** Assignment **
In the entries below, how many lines hold the string "github"? Give only the number.

Dataset items:
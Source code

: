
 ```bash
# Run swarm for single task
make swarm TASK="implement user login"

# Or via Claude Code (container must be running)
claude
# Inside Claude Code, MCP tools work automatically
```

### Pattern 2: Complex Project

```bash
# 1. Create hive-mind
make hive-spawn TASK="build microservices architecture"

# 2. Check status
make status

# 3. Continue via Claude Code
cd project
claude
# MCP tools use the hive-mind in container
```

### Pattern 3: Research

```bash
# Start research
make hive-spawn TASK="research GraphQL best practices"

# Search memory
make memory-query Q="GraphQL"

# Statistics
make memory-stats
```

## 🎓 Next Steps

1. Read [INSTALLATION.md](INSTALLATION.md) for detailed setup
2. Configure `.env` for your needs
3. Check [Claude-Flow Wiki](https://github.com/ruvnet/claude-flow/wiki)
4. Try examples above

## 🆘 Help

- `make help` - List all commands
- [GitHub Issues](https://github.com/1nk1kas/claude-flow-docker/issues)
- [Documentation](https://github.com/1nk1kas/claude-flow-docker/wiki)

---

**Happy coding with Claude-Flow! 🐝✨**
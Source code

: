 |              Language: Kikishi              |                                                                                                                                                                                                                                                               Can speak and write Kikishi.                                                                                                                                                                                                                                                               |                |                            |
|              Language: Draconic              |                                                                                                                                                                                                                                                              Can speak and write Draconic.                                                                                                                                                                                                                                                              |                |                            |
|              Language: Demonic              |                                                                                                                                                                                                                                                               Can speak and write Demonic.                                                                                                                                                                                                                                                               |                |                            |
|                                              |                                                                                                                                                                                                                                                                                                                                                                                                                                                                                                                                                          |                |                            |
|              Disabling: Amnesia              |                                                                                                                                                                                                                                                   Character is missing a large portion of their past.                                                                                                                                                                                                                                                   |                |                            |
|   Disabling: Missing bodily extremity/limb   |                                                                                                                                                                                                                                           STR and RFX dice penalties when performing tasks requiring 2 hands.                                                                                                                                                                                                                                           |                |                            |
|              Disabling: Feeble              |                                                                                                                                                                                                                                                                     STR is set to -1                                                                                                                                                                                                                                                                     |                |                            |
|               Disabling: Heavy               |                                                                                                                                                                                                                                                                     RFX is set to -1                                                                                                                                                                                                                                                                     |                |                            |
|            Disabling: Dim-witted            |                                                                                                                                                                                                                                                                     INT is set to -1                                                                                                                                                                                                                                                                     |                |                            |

** Task response **
3